Collected data
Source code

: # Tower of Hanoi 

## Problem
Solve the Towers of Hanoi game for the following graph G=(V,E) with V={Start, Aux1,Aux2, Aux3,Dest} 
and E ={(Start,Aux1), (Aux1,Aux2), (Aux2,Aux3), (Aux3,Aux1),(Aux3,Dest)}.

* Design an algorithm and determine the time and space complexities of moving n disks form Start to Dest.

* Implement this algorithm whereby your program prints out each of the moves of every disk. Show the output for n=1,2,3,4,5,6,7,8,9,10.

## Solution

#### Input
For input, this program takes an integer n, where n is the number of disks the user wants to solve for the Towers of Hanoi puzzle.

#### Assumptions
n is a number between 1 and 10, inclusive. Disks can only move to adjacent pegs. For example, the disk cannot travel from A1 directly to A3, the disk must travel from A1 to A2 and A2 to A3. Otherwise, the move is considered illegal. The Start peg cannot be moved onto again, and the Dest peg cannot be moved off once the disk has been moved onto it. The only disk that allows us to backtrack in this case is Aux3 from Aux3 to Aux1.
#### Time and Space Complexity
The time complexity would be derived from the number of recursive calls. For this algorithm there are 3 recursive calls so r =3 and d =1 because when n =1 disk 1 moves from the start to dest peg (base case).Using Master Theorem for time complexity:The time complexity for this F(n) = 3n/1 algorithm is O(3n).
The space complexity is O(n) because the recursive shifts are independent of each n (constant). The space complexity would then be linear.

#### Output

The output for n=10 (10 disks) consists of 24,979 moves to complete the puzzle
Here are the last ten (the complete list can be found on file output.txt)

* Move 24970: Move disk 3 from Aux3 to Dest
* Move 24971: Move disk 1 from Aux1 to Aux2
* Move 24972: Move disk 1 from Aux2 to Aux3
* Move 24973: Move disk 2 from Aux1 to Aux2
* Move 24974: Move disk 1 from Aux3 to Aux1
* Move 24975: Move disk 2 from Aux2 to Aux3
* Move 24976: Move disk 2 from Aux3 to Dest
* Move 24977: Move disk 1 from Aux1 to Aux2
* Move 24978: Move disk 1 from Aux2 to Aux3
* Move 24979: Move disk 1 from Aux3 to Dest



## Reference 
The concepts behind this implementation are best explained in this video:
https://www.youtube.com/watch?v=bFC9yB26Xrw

* * *

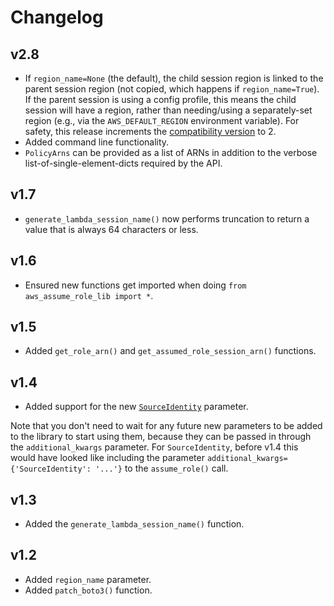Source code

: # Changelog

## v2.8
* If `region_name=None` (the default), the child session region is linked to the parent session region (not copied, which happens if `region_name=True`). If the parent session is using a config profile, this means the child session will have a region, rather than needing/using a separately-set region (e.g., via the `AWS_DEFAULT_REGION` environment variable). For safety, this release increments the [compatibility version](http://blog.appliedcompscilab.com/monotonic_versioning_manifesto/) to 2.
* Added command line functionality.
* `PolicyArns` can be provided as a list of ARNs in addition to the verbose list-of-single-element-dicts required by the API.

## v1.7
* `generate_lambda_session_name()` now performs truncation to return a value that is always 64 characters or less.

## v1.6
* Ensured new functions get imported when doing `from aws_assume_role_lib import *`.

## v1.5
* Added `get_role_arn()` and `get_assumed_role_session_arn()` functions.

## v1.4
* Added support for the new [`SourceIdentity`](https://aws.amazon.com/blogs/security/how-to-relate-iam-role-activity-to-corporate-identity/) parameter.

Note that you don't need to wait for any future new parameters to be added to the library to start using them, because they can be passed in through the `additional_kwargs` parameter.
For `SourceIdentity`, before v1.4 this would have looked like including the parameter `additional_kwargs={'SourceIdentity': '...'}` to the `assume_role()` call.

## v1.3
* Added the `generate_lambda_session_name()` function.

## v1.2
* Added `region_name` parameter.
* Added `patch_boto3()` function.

EXERCISE REQUIREMENTS
Starting at the line above that holds "24971: Move disk 1 from Aux1 to Aux2" and ending at the line that holds "https://www.youtube.com/watch?v=bFC9yB26Xrw", transcribe each line exactly and include no other lines.

SOLVED EXERCISE
* Move 24971: Move disk 1 from Aux1 to Aux2
* Move 24972: Move disk 1 from Aux2 to Aux3
* Move 24973: Move disk 2 from Aux1 to Aux2
* Move 24974: Move disk 1 from Aux3 to Aux1
* Move 24975: Move disk 2 from Aux2 to Aux3
* Move 24976: Move disk 2 from Aux3 to Dest
* Move 24977: Move disk 1 from Aux1 to Aux2
* Move 24978: Move disk 1 from Aux2 to Aux3
* Move 24979: Move disk 1 from Aux3 to Dest



## Reference 
The concepts behind this implementation are best explained in this video:
https://www.youtube.com/watch?v=bFC9yB26Xrw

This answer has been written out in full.